Ta strona została uwierzytelniona.

Miasteczko było już widać. Jukiel szkapinę do szybszego ruchu przynaglał. Wasążkowi też się spieszyło.
— Pamiętaj, Jukiel — rzekł — że w południe u Małki.
I uderzywszy konia prętem, wyciągniętym galopem popędził.
Przy wjeździe do miasta ścisk był wielki. Dzierżawca rogatkowego, zmęczony, zadyszany, w czapce na tył głowy zsuniętej, biegał od fury do fury, aby odbierać należne mu groszaki.

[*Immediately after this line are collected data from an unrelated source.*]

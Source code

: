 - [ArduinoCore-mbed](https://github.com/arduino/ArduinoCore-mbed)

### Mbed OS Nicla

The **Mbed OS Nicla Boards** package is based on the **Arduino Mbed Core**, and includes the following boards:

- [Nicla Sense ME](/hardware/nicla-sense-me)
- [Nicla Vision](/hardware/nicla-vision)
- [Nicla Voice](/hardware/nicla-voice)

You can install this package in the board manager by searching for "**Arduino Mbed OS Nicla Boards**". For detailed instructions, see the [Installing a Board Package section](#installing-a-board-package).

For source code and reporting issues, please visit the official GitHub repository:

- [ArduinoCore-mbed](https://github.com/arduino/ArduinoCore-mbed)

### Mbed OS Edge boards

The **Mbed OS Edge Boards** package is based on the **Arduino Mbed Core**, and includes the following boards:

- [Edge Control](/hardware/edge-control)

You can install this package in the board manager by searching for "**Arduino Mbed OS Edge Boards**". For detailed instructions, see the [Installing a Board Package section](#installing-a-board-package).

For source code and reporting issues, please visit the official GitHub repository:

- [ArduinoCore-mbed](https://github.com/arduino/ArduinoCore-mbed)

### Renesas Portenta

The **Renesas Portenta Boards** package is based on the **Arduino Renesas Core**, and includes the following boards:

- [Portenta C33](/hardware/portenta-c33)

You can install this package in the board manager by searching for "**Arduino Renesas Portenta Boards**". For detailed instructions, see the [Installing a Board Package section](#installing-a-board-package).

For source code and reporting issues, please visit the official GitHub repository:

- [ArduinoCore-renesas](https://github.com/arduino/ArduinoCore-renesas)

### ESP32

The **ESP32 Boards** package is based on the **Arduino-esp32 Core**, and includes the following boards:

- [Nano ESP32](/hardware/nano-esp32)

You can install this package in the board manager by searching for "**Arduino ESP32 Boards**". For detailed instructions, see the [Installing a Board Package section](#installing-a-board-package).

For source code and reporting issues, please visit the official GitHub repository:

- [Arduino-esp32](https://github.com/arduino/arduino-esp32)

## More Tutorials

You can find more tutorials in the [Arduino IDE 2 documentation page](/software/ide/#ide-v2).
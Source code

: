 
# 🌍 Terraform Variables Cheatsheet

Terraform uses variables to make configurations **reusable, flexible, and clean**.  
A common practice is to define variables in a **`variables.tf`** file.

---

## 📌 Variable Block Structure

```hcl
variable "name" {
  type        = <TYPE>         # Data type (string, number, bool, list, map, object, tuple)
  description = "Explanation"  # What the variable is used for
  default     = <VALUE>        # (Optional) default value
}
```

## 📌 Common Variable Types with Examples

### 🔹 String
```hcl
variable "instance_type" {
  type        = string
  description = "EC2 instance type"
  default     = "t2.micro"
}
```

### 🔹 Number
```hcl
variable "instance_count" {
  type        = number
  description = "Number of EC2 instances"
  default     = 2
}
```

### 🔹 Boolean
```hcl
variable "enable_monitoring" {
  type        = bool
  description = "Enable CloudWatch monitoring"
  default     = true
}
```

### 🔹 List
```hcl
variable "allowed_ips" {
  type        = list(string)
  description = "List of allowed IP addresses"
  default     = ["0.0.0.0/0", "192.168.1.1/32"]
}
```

W czynności tej pomagała mu żona, kilkoro starszych dzieci i prócz nich, specyalnie na ten dzień wynajęty mąż zaufania, niejaki Wigdor, człowiek biedny, z profesyi tylko krawiec, ale tak dalece uczciwy i rzetelny, że można mu było nawet całego rubla drobnemi powierzyć — bez obawy, że sobie choćby jednego trojaka przywłaszczy.
Wielki krzyk był ciągle przy rogatce, bo każdy chłop wywijał się od zapłaty jak mógł, lub obiecywał, że należność wieczorem odda, gdy będzie powracał. Dzierżawca rogatkowego, jako człowiek w fachu swoim biegły i doświadczony, znał się na takich obietnicach i przed niewypłacalnym pasażerem rogatkę bez ceremonii zamykał, i to nie na patyk, jak w zwykłych okolicznościach, ale na ciężką kłódkę żelazną.